Positive Leadership: On Excellence


For 10 years, Tom Peters wrote a syndicated column—"On Excellence"—for the Tribune Media Services. It was carried by over a hundred papers—the flagship carrier was the Chicago Tribune. After Steve Jobs' death, one of his old columns surfaced—on Jobs. It appeared on 8 November 1993, when Steve was still "in the wilderness"—before his subsequently triumphant return to Apple.

Herewith, in full ...

On Excellence

Marathoners call it "hitting the wall." You get to a point where you can't go on. But you do. And, miraculously, you come out the other side and finish the race.

Truth is, damn little of merit, in a profession or a hobby, is accomplished without running through a wall or two.

I got to thinking about that while reading Fortune's recent cover story, "America's Toughest Bosses." Some turn "beet red." Others "scream." Some engage in "sadistic" behavior and use tactics that amount to "psychological oppression." While I hardly countenance "Jack Attacks," the tirades by Jack Connors, head of the ad agency Hill Holliday, I also don't believe the best bosses are sweethearts.

The best leaders take their firms and followers to places they've never been before-and, more important, places they never imagined they would reach. The chief's voice may be subdued or, more likely, strident at times. The reason, Fortune acknowledges, is the incredible demands these honchos place, first and foremost, on themselves.
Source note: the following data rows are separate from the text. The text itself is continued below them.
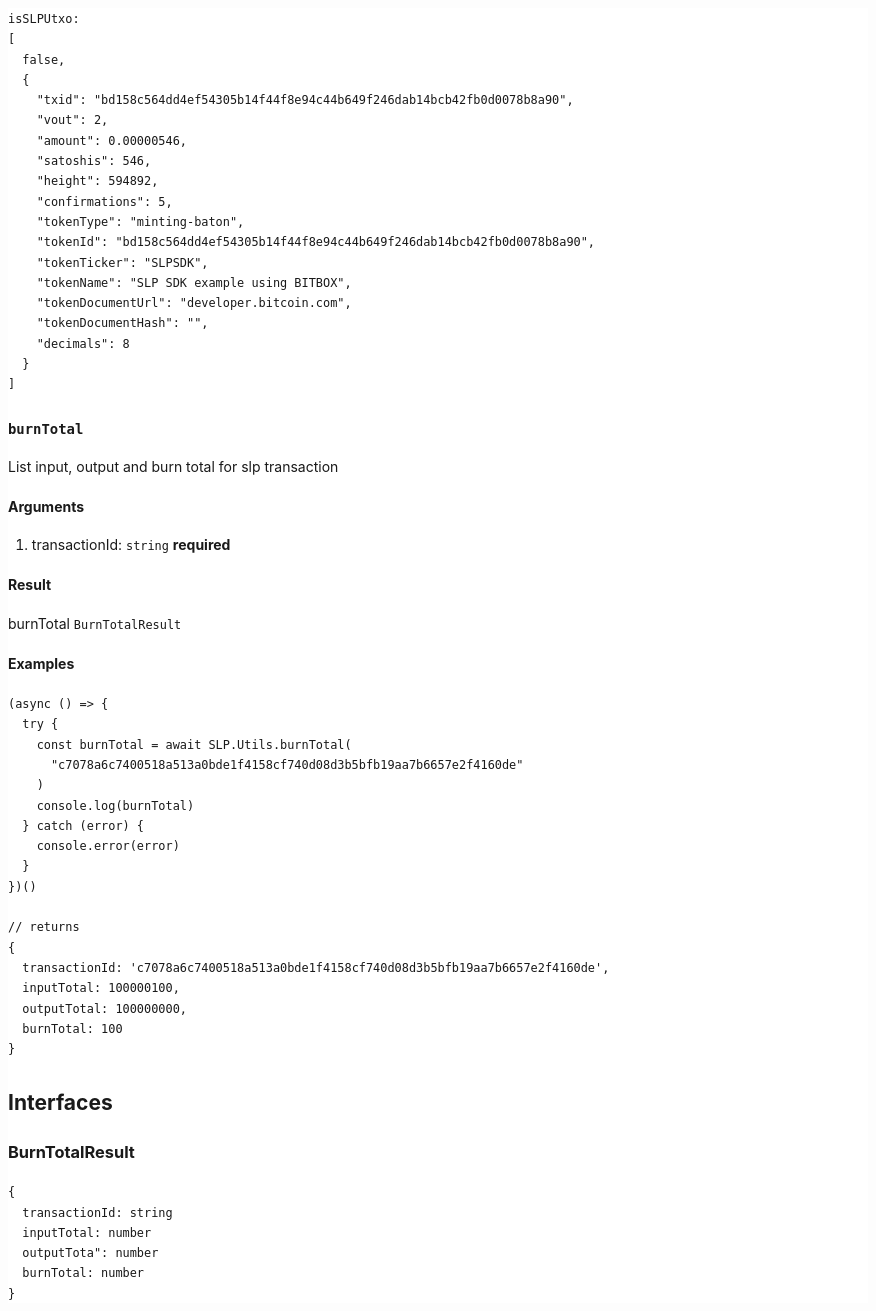     isSLPUtxo:
    [
      false,
      {
        "txid": "bd158c564dd4ef54305b14f44f8e94c44b649f246dab14bcb42fb0d0078b8a90",
        "vout": 2,
        "amount": 0.00000546,
        "satoshis": 546,
        "height": 594892,
        "confirmations": 5,
        "tokenType": "minting-baton",
        "tokenId": "bd158c564dd4ef54305b14f44f8e94c44b649f246dab14bcb42fb0d0078b8a90",
        "tokenTicker": "SLPSDK",
        "tokenName": "SLP SDK example using BITBOX",
        "tokenDocumentUrl": "developer.bitcoin.com",
        "tokenDocumentHash": "",
        "decimals": 8
      }
    ]

### `burnTotal`

List input, output and burn total for slp transaction

#### Arguments

1.  transactionId: `string` **required**

#### Result

burnTotal `BurnTotalResult`

#### Examples

    (async () => {
      try {
        const burnTotal = await SLP.Utils.burnTotal(
          "c7078a6c7400518a513a0bde1f4158cf740d08d3b5bfb19aa7b6657e2f4160de"
        )
        console.log(burnTotal)
      } catch (error) {
        console.error(error)
      }
    })()

    // returns
    {
      transactionId: 'c7078a6c7400518a513a0bde1f4158cf740d08d3b5bfb19aa7b6657e2f4160de',
      inputTotal: 100000100,
      outputTotal: 100000000,
      burnTotal: 100
    }

## Interfaces

### BurnTotalResult

    {
      transactionId: string
      inputTotal: number
      outputTota": number
      burnTotal: number
    }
Take Steve Jobs, one of Fortune's seven nasties. I've seen him, in his days at Apple, lose his cool on occasion. Not a particularly pretty sight.
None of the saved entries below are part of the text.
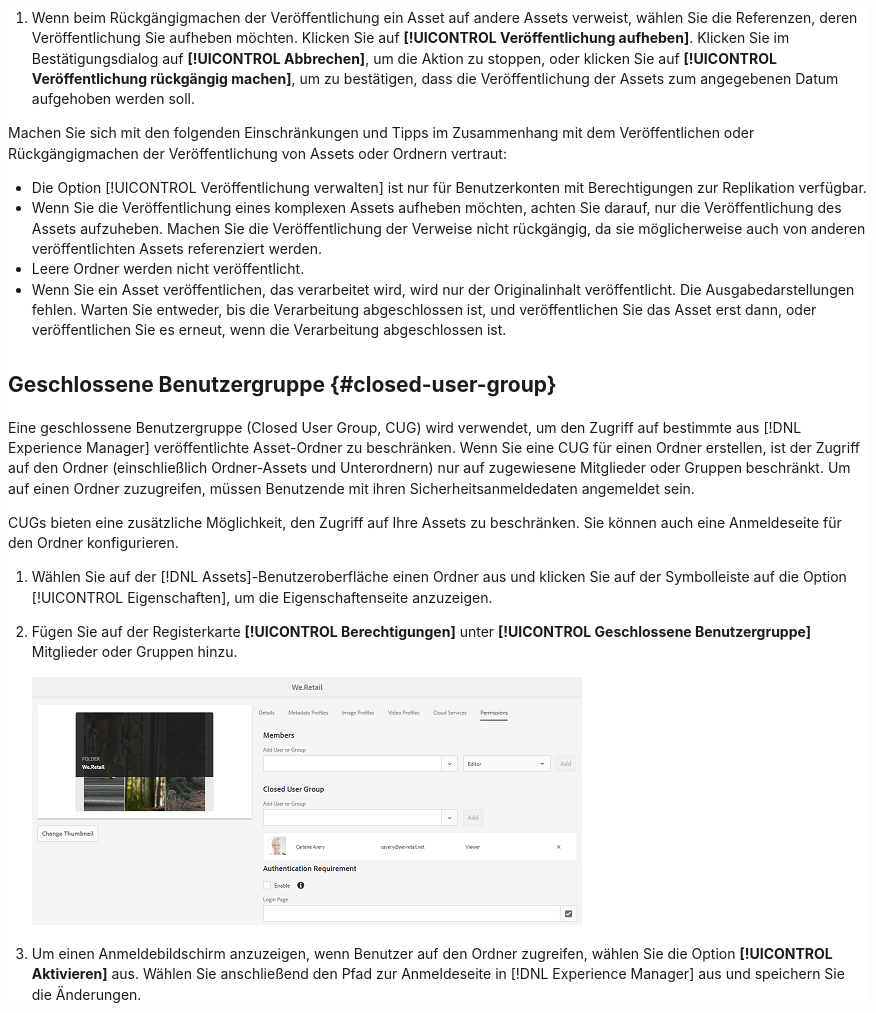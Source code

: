 1. Wenn beim Rückgängigmachen der Veröffentlichung ein Asset auf andere Assets verweist, wählen Sie die Referenzen, deren Veröffentlichung Sie aufheben möchten. Klicken Sie auf **[!UICONTROL Veröffentlichung aufheben]**. Klicken Sie im Bestätigungsdialog auf **[!UICONTROL Abbrechen]**, um die Aktion zu stoppen, oder klicken Sie auf **[!UICONTROL Veröffentlichung rückgängig machen]**, um zu bestätigen, dass die Veröffentlichung der Assets zum angegebenen Datum aufgehoben werden soll.

Machen Sie sich mit den folgenden Einschränkungen und Tipps im Zusammenhang mit dem Veröffentlichen oder Rückgängigmachen der Veröffentlichung von Assets oder Ordnern vertraut:

* Die Option [!UICONTROL Veröffentlichung verwalten] ist nur für Benutzerkonten mit Berechtigungen zur Replikation verfügbar.
* Wenn Sie die Veröffentlichung eines komplexen Assets aufheben möchten, achten Sie darauf, nur die Veröffentlichung des Assets aufzuheben. Machen Sie die Veröffentlichung der Verweise nicht rückgängig, da sie möglicherweise auch von anderen veröffentlichten Assets referenziert werden.
* Leere Ordner werden nicht veröffentlicht.
* Wenn Sie ein Asset veröffentlichen, das verarbeitet wird, wird nur der Originalinhalt veröffentlicht. Die Ausgabedarstellungen fehlen. Warten Sie entweder, bis die Verarbeitung abgeschlossen ist, und veröffentlichen Sie das Asset erst dann, oder veröffentlichen Sie es erneut, wenn die Verarbeitung abgeschlossen ist.

## Geschlossene Benutzergruppe {#closed-user-group}

Eine geschlossene Benutzergruppe (Closed User Group, CUG) wird verwendet, um den Zugriff auf bestimmte aus [!DNL Experience Manager] veröffentlichte Asset-Ordner zu beschränken. Wenn Sie eine CUG für einen Ordner erstellen, ist der Zugriff auf den Ordner (einschließlich Ordner-Assets und Unterordnern) nur auf zugewiesene Mitglieder oder Gruppen beschränkt. Um auf einen Ordner zuzugreifen, müssen Benutzende mit ihren Sicherheitsanmeldedaten angemeldet sein.

CUGs bieten eine zusätzliche Möglichkeit, den Zugriff auf Ihre Assets zu beschränken. Sie können auch eine Anmeldeseite für den Ordner konfigurieren.

1. Wählen Sie auf der [!DNL Assets]-Benutzeroberfläche einen Ordner aus und klicken Sie auf der Symbolleiste auf die Option [!UICONTROL Eigenschaften], um die Eigenschaftenseite anzuzeigen.
1. Fügen Sie auf der Registerkarte **[!UICONTROL Berechtigungen]** unter **[!UICONTROL Geschlossene Benutzergruppe]** Mitglieder oder Gruppen hinzu.

   ![Benutzer in geschlossene Benutzergruppe hinzufügen](assets/add_user.png)

1. Um einen Anmeldebildschirm anzuzeigen, wenn Benutzer auf den Ordner zugreifen, wählen Sie die Option **[!UICONTROL Aktivieren]** aus. Wählen Sie anschließend den Pfad zur Anmeldeseite in [!DNL Experience Manager] aus und speichern Sie die Änderungen.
Yet I was thoroughly taken aback by one of Jobs' "excesses," as chronicled by Fortune. A subordinate at Next Computer was showing Jobs shades of green for the company's logo. More precisely, she produced some 37 shades of green before coming upon one that pleased the master. "Oh, come on," the minion recalled thinking, "green is green."

Oh, no, it isn't!

Almost every step Jobs took at Apple (and Next) broke the mold; moreover, it defied industry tradition as set by the all-powerful, undisputed master of the universe (IBM). To say Jobs was fighting an uphill battle is to suggest that Charles Lindbergh's historic flight across the Atlantic was "challenging." Jobs was reviled and ridiculed. Yet he reinvented the computer world, in a way that makes Bill Gates' more recent contributions at Microsoft seem meager by comparison.

How did Jobs do it? By worrying about which shade of green was "right." He triumphed with the Apple II. Then the Macintosh. It was precisely his stratospheric standards ("insanely great" was a common Jobsism in days past) that allowed him and his enormously spirited teams to push past the existing frontier time and time again.

No, sir. Green is not green. Not if you're reinventing the planet. Which is not to applaud his tirades. But it is to suggest that for every disaffected Apple or Next employee burned by Jobs, there are probably 10 who by age 28 achieved Neil Armstrong-like lifetime highs at his side. Perhaps the bitterness of some stems from the subliminal realization they'll never soar so high again. It's a nightmare for a 28-year-old software designer, just as it is for 30-year-old Michael Jordan.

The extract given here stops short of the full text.